In a complaint filed at the Superior Court, bank attorney Randall Todd Thompson disclosed that BoS made an Open Government Act request for documents last April 15. The request sought copies of documents in government custody within 10 days.
The documents include those sent to or received from former BoS receiver Randall T. Fennell; the law firms of White Pierce Mailman & Nutting; Schwabe Williamson & Wyatt; Brian McMahon; Columbia Financial Advisors Inc.; Griffin & Co. Inc.; Oscar Camacho; and The Bank of Saipan Inc.
They also include documents concerning the May 22, 2002, letter of then acting Commerce Secretary Fermin Atalig concerning the receivership.
Salas and Brown, through assistant attorney general Kenneth E. Barden, denied the bank’s Open Government Act request on May 2, 2005.
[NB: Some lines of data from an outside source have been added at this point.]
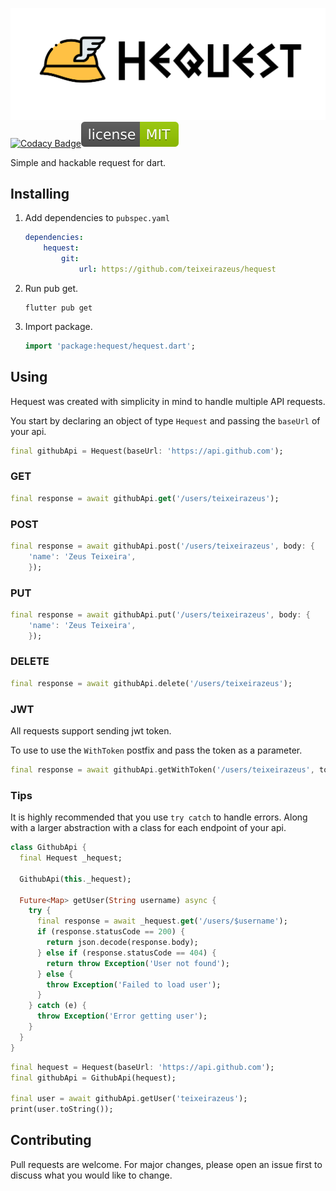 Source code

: ![banner](https://raw.githubusercontent.com/teixeirazeus/hequest/master/readme_assets/banner.png)
[![Codacy Badge](https://app.codacy.com/project/badge/Grade/ca9452a2e4a745718e59fc8ca54de6e2)](https://www.codacy.com/gh/teixeirazeus/hequest/dashboard?utm_source=github.com\&utm_medium=referral\&utm_content=teixeirazeus/hequest\&utm_campaign=Badge_Grade)[![License](https://raw.githubusercontent.com/teixeirazeus/hequest/3bb5c5adb73020d036563be2a155210562789f22/readme_assets/mit.svg)](https://github.com/teixeirazeus/hequest)

Simple and hackable request for dart.

## Installing

1.  Add dependencies to `pubspec.yaml`

    ```yaml
    dependencies:
        hequest:
            git:
                url: https://github.com/teixeirazeus/hequest
    ```

2.  Run pub get.

    ```shell
    flutter pub get
    ```

3.  Import package.

    ```dart
    import 'package:hequest/hequest.dart';
    ```

## Using

Hequest was created with simplicity in mind to handle multiple API requests.

You start by declaring an object of type `Hequest` and passing the `baseUrl` of your api.

```dart
final githubApi = Hequest(baseUrl: 'https://api.github.com');
```

### GET

```dart
final response = await githubApi.get('/users/teixeirazeus');
```

### POST

```dart
final response = await githubApi.post('/users/teixeirazeus', body: {
    'name': 'Zeus Teixeira',
    });
```

### PUT

```dart
final response = await githubApi.put('/users/teixeirazeus', body: {
    'name': 'Zeus Teixeira',
    });
```

### DELETE

```dart
final response = await githubApi.delete('/users/teixeirazeus');
```

### JWT

All requests support sending jwt token.

To use to use the `WithToken` postfix and pass the token as a parameter.

```dart
final response = await githubApi.getWithToken('/users/teixeirazeus', token);
```

### Tips

It is highly recommended that you use `try catch` to handle errors. Along with a larger abstraction with a class for each endpoint of your api.

```dart
class GithubApi {
  final Hequest _hequest;

  GithubApi(this._hequest);

  Future<Map> getUser(String username) async {
    try {
      final response = await _hequest.get('/users/$username');
      if (response.statusCode == 200) {
        return json.decode(response.body);
      } else if (response.statusCode == 404) {
        return throw Exception('User not found');
      } else {
        throw Exception('Failed to load user');
      }
    } catch (e) {
      throw Exception('Error getting user');
    }
  }
}
```

```dart
final hequest = Hequest(baseUrl: 'https://api.github.com');
final githubApi = GithubApi(hequest);

final user = await githubApi.getUser('teixeirazeus');
print(user.toString());
```


## Contributing

Pull requests are welcome. For major changes, please open an issue first to discuss what you would like to change.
“Mr. Barden claimed that the request was overbroad, that the records sought were ‘confidential’ as a matter of CNMI law,” Thompson said. “He alleged that all materials in the custody and possession of [Salas and Brown] were confidential and thus not open to access, inspection or copying without a court order, with the exception of audited financial statements, of which Mr. Barden claimed there were none.”
Barden said that violation of the confidentiality provision of the Open Government Act constitutes a misdemeanor that is punishable by a maximum fine of $50,000 or maximum imprisonment of one year.
Thompson branded the denial of the request as unjustified, which prompted the bank to seek judicial review of the officials’ decision.